US delays award for Egyptian woman over Twitter remarks

Daily News Egypt
3 Min Read
Egyptian activist Samira Ibrahim (AFP Photo)
Egyptian activist Samira Ibrahim (AFP Photo)
Egyptian activist Samira Ibrahim (AFP Photo)

AFP –  In an embarrassing about-turn, the US Thursday said it would delay giving a prestigious award to an Egyptian activist to check reports she had made anti-American and anti-Semitic remarks.

Samira Ibrahim was to have been honoured Friday along with nine other women with the International Women of Courage Award at a glittering event to be hosted by top US diplomat John Kerry and First Lady Michelle Obama.

The annual award marking International Women’s Day is given to women for “exceptional courage and leadership in advocating for women’s rights and empowerment, often at great personal risk,” according to the State Department.

Ibrahim had been initially chosen “because of the incredible bravery and courage she displayed at the time of the Tahrir Square protests,” State Department spokeswoman Victoria Nuland said.

She acknowledged the department “became aware very late in the process about Samira Ibrahim’s alleged comments.”

“After careful consideration we’ve decide that we should defer presenting this award to Ms Ibrahim this year so that we have a chance to look further into these statements,” she told journalists.

The rightwing Weekly Standard said Ibrahim, who is prolific on Twitter, had written in August: “An explosion on a bus carrying Israelis in Burgas airport in Bulgaria on the Black Sea. Today is a very sweet day with a lot of very sweet news.”

She also allegedly wrote on September 11 “Today is the anniversary of 9/11. May every year come with America burning,” the Standard said.

Ibrahim has told the State Department that her account was hacked.

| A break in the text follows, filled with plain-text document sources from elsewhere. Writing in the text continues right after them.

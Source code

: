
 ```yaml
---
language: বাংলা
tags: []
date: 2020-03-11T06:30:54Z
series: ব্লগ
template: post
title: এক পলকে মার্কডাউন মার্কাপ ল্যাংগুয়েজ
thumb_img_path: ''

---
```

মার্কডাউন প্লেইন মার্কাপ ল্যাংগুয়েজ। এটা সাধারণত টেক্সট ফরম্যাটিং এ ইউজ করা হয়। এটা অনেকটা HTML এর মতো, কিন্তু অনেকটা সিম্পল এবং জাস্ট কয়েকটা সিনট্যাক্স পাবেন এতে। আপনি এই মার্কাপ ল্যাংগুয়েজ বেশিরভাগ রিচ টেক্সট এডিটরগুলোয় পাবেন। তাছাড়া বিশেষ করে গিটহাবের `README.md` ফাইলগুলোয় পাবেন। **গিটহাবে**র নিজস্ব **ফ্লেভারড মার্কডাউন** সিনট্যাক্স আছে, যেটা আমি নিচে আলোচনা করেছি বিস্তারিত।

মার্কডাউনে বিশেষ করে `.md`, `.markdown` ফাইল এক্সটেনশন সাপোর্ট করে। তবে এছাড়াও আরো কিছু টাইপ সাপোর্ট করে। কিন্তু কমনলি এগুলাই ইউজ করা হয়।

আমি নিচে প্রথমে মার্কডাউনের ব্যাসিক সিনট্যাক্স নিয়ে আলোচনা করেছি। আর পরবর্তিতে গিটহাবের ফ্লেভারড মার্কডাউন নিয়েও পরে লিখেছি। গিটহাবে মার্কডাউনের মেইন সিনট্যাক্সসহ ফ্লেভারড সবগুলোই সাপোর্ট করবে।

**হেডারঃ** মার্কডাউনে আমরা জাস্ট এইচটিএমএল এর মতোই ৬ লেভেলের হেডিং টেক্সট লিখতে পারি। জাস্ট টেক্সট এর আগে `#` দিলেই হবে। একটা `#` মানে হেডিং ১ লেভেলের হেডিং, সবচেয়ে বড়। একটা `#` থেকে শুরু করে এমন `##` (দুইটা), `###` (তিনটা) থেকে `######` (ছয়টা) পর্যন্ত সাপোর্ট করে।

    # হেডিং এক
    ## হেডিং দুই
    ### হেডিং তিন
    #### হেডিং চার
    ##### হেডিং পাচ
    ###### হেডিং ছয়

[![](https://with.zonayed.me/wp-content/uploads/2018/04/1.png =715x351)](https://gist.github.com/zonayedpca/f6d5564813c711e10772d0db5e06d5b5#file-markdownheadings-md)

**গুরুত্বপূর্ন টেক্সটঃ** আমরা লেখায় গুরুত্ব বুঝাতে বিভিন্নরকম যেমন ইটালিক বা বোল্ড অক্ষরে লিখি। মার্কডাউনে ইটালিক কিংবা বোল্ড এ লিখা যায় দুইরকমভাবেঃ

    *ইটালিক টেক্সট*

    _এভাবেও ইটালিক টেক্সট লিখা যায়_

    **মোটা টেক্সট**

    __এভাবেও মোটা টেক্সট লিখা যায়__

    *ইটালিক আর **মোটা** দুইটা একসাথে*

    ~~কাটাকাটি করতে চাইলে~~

Of the 18,000 tweets Ibrahim has sent out in recent years, “she is denying authoring some four that were brought to our attention, two of which were anti-Semitic, two of which celebrated terrorism.”

She had already been in Washington for the ceremony and was now heading home as the department decided “these comments need to be looked into,” Nuland said.

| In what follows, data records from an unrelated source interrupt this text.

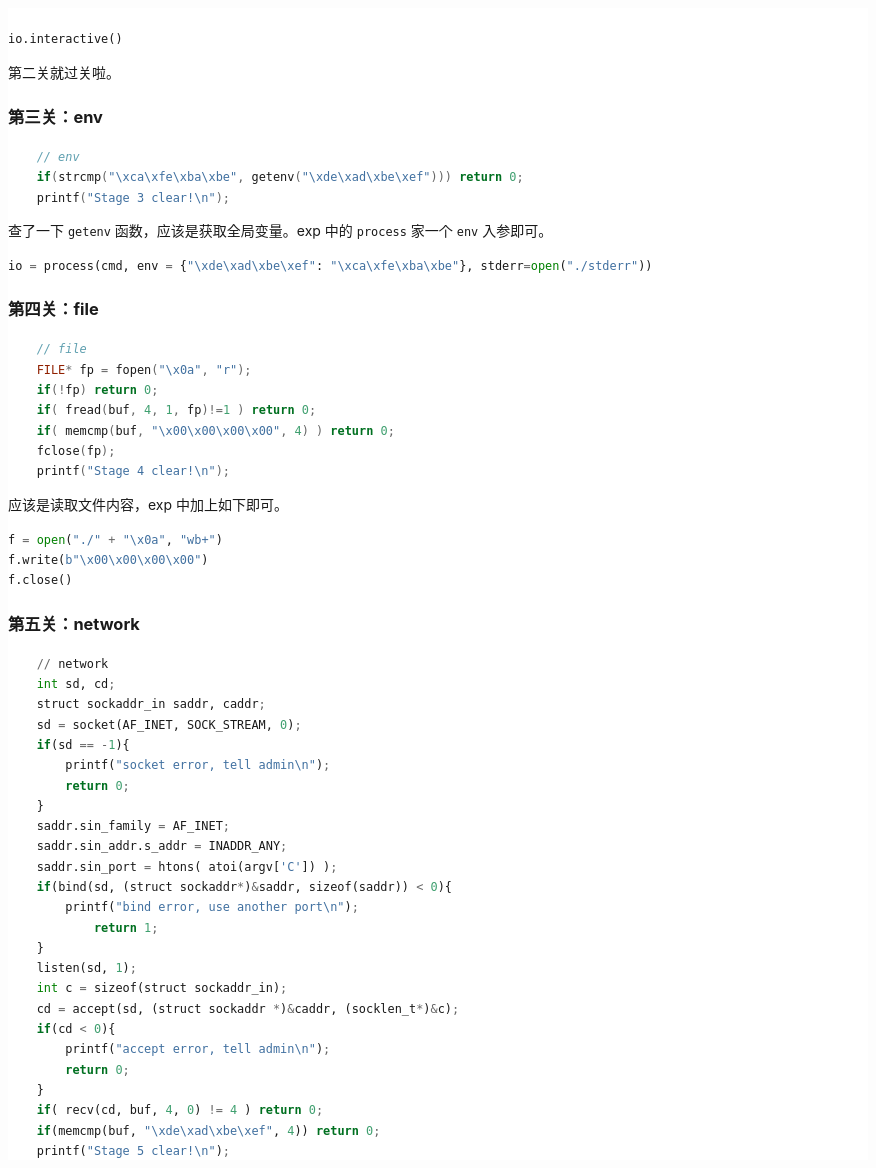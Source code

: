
 ```python

io.interactive()
```

第二关就过关啦。

### 第三关：env

```c
	// env
	if(strcmp("\xca\xfe\xba\xbe", getenv("\xde\xad\xbe\xef"))) return 0;
	printf("Stage 3 clear!\n");
```

查了一下 `getenv` 函数，应该是获取全局变量。exp 中的 `process` 家一个 `env` 入参即可。

```python
io = process(cmd, env = {"\xde\xad\xbe\xef": "\xca\xfe\xba\xbe"}, stderr=open("./stderr"))
```

### 第四关：file

```c
	// file
	FILE* fp = fopen("\x0a", "r");
	if(!fp) return 0;
	if( fread(buf, 4, 1, fp)!=1 ) return 0;
	if( memcmp(buf, "\x00\x00\x00\x00", 4) ) return 0;
	fclose(fp);
	printf("Stage 4 clear!\n");	
```

应该是读取文件内容，exp 中加上如下即可。

```python
f = open("./" + "\x0a", "wb+")
f.write(b"\x00\x00\x00\x00")
f.close()
```

### 第五关：network

```python
	// network
	int sd, cd;
	struct sockaddr_in saddr, caddr;
	sd = socket(AF_INET, SOCK_STREAM, 0);
	if(sd == -1){
		printf("socket error, tell admin\n");
		return 0;
	}
	saddr.sin_family = AF_INET;
	saddr.sin_addr.s_addr = INADDR_ANY;
	saddr.sin_port = htons( atoi(argv['C']) );
	if(bind(sd, (struct sockaddr*)&saddr, sizeof(saddr)) < 0){
		printf("bind error, use another port\n");
    		return 1;
	}
	listen(sd, 1);
	int c = sizeof(struct sockaddr_in);
	cd = accept(sd, (struct sockaddr *)&caddr, (socklen_t*)&c);
	if(cd < 0){
		printf("accept error, tell admin\n");
		return 0;
	}
	if( recv(cd, buf, 4, 0) != 4 ) return 0;
	if(memcmp(buf, "\xde\xad\xbe\xef", 4)) return 0;
	printf("Stage 5 clear!\n");
```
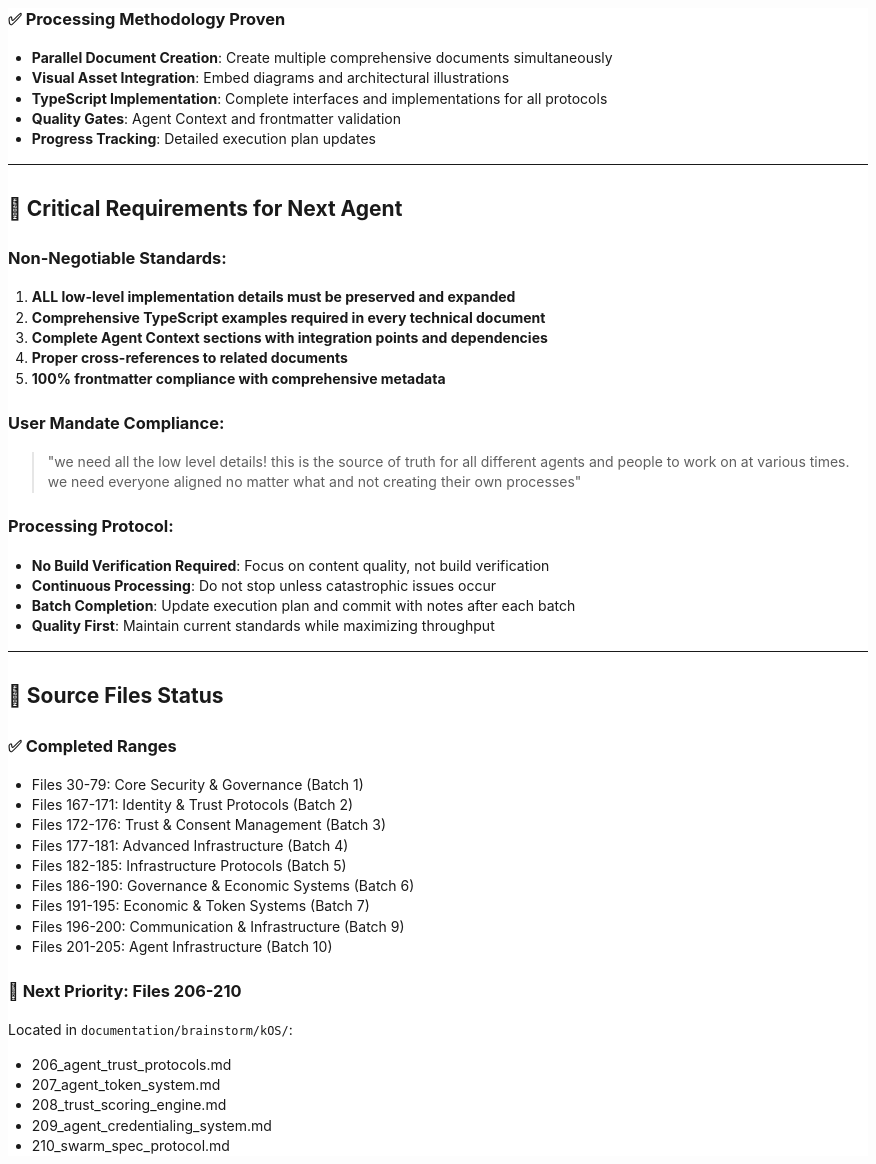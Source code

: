 ### ✅ **Processing Methodology Proven**
- **Parallel Document Creation**: Create multiple comprehensive documents simultaneously
- **Visual Asset Integration**: Embed diagrams and architectural illustrations
- **TypeScript Implementation**: Complete interfaces and implementations for all protocols
- **Quality Gates**: Agent Context and frontmatter validation
- **Progress Tracking**: Detailed execution plan updates

---

## 🚨 **Critical Requirements for Next Agent**

### **Non-Negotiable Standards**:
1. **ALL low-level implementation details must be preserved and expanded**
2. **Comprehensive TypeScript examples required in every technical document**
3. **Complete Agent Context sections with integration points and dependencies**
4. **Proper cross-references to related documents**
5. **100% frontmatter compliance with comprehensive metadata**

### **User Mandate Compliance**:
> "we need all the low level details! this is the source of truth for all different agents and people to work on at various times. we need everyone aligned no matter what and not creating their own processes"

### **Processing Protocol**:
- **No Build Verification Required**: Focus on content quality, not build verification
- **Continuous Processing**: Do not stop unless catastrophic issues occur
- **Batch Completion**: Update execution plan and commit with notes after each batch
- **Quality First**: Maintain current standards while maximizing throughput

---

## 📁 **Source Files Status**

### ✅ **Completed Ranges**
- Files 30-79: Core Security & Governance (Batch 1)
- Files 167-171: Identity & Trust Protocols (Batch 2)  
- Files 172-176: Trust & Consent Management (Batch 3)
- Files 177-181: Advanced Infrastructure (Batch 4)
- Files 182-185: Infrastructure Protocols (Batch 5)
- Files 186-190: Governance & Economic Systems (Batch 6)
- Files 191-195: Economic & Token Systems (Batch 7)
- Files 196-200: Communication & Infrastructure (Batch 9)
- Files 201-205: Agent Infrastructure (Batch 10)

### 🎯 **Next Priority: Files 206-210**
Located in `documentation/brainstorm/kOS/`:
- 206_agent_trust_protocols.md
- 207_agent_token_system.md  
- 208_trust_scoring_engine.md
- 209_agent_credentialing_system.md
- 210_swarm_spec_protocol.md
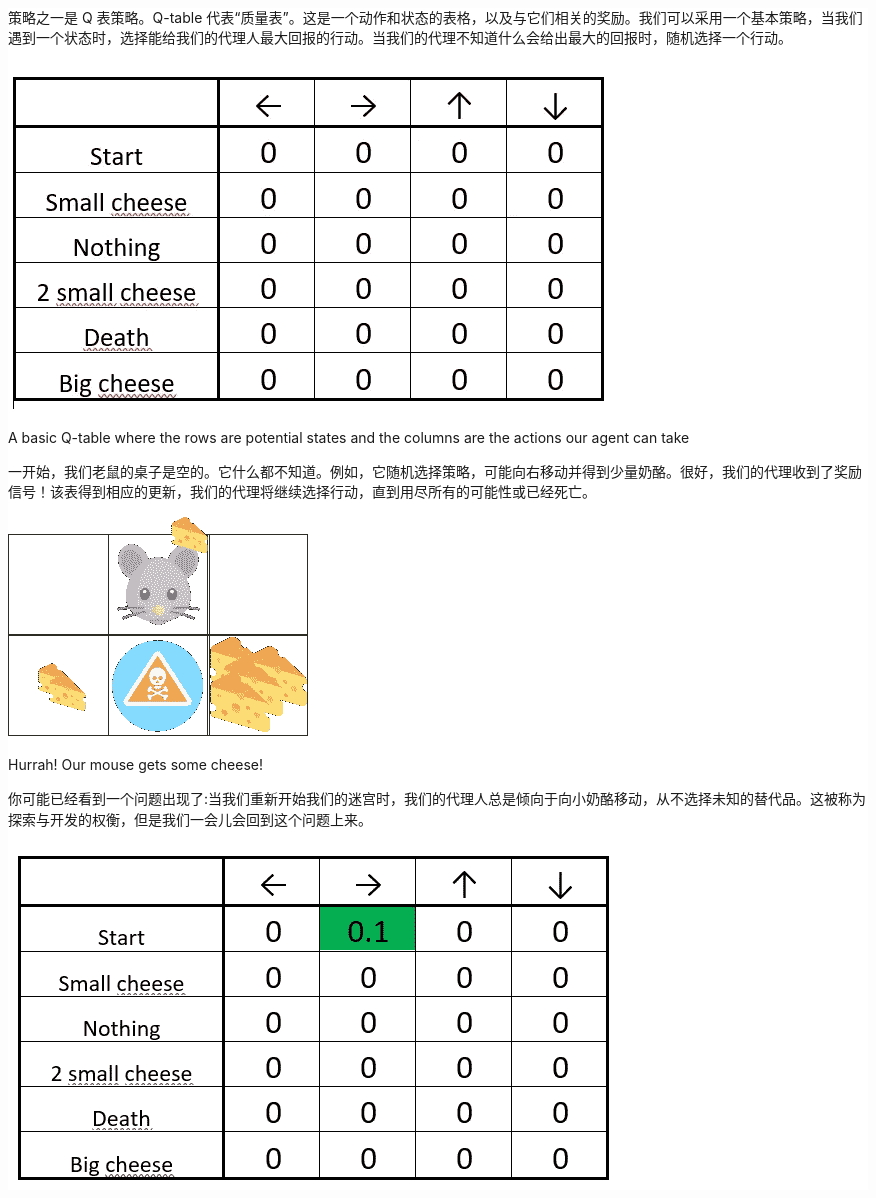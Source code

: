 策略之一是 Q 表策略。Q-table 代表“质量表”。这是一个动作和状态的表格，以及与它们相关的奖励。我们可以采用一个基本策略，当我们遇到一个状态时，选择能给我们的代理人最大回报的行动。当我们的代理不知道什么会给出最大的回报时，随机选择一个行动。

![](img/3b250c33e80cea2c8a029335118d586e.png)

A basic Q-table where the rows are potential states and the columns are the actions our agent can take

一开始，我们老鼠的桌子是空的。它什么都不知道。例如，它随机选择策略，可能向右移动并得到少量奶酪。很好，我们的代理收到了奖励信号！该表得到相应的更新，我们的代理将继续选择行动，直到用尽所有的可能性或已经死亡。

![](img/f5ac1137d455d8bd584d42a74b3bef02.png)

Hurrah! Our mouse gets some cheese!

你可能已经看到一个问题出现了:当我们重新开始我们的迷宫时，我们的代理人总是倾向于向小奶酪移动，从不选择未知的替代品。这被称为探索与开发的权衡，但是我们一会儿会回到这个问题上来。

![](img/f4ce662fafcb1d56fa6cc83dc866bb66.png)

According to the Weekly Standard, Ibrahim was among several Egyptian women who was forced by the military to undergo “virginity tests” during the protests in March 2011 in Cairo.

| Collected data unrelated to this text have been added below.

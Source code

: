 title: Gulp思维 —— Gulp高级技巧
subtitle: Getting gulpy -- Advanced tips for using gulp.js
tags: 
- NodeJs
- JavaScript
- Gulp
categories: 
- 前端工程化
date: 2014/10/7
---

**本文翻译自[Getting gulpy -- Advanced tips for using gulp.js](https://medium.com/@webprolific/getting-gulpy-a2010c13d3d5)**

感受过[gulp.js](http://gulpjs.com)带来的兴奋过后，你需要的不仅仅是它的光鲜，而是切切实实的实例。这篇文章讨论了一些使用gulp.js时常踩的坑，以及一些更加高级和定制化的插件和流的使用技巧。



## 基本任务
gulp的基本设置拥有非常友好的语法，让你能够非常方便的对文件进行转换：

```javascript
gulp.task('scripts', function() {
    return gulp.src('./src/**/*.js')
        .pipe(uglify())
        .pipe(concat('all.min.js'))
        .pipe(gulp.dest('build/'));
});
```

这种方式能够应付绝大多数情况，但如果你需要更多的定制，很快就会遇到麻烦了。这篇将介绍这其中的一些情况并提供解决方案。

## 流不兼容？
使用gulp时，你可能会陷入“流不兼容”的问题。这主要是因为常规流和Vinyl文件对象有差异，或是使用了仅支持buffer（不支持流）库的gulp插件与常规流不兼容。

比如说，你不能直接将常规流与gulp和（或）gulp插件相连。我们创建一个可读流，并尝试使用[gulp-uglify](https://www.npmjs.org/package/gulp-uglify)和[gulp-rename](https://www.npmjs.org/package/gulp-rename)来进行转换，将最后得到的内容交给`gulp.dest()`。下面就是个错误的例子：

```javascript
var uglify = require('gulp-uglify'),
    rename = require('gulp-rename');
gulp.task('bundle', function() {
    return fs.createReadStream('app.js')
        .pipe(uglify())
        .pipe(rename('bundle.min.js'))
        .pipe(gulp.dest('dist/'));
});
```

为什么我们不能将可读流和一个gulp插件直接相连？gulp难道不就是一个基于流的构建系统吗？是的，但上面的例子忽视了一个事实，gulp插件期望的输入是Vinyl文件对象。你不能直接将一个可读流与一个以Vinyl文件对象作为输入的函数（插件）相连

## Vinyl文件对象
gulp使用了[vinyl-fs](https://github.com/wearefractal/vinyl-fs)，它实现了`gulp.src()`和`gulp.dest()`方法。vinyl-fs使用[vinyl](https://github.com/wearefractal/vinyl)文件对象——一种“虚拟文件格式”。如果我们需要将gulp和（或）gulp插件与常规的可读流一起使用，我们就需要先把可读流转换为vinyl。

Nuland said she had been subjected to “real police violence” which she had spoken out against and “she became a real leader in her country in trying to address gender-based violence and other human rights abuses.”

Among the nine women who will be honored Friday are the Indian student who died after being gang-raped in a bus in Delhi in December; Tsering Woeser, a Tibetan poet and blogger; Malalai Bahaduri, a first sergeant and senior instructor with the Afghan National Interdiction Unit, and a Syrian human rights lawyer, Razan Zeitunah.